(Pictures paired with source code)

******************************

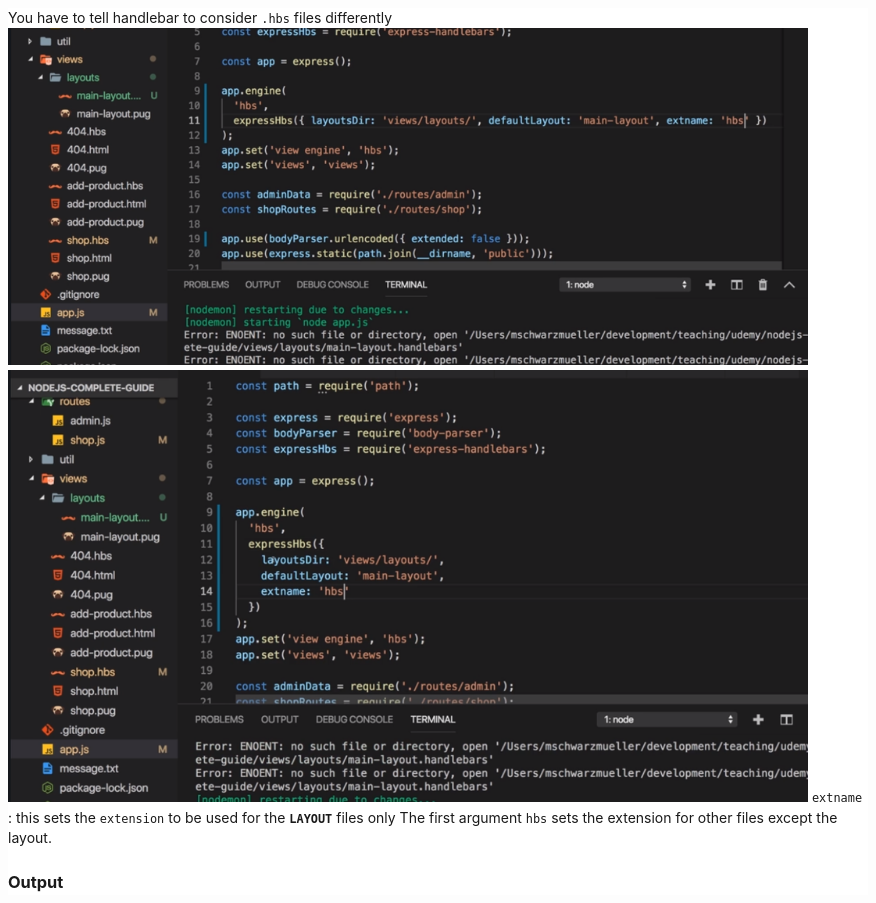 You have to tell handlebar to consider `.hbs` files differently
<img src="./assets/S6/142.png" alt="packages" width="800"/>
<img src="./assets/S6/143.png" alt="packages" width="800"/>
`extname` : this sets the `extension` to be used for the **`LAYOUT`** files only
The first argument `hbs` sets the extension for other files except the layout.

### Output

******************************

## What is needed
Scan the entries above for the string "packages" and copy each line containing it.

## Solution to this task
<img src="./assets/S6/142.png" alt="packages" width="800"/>
<img src="./assets/S6/143.png" alt="packages" width="800"/>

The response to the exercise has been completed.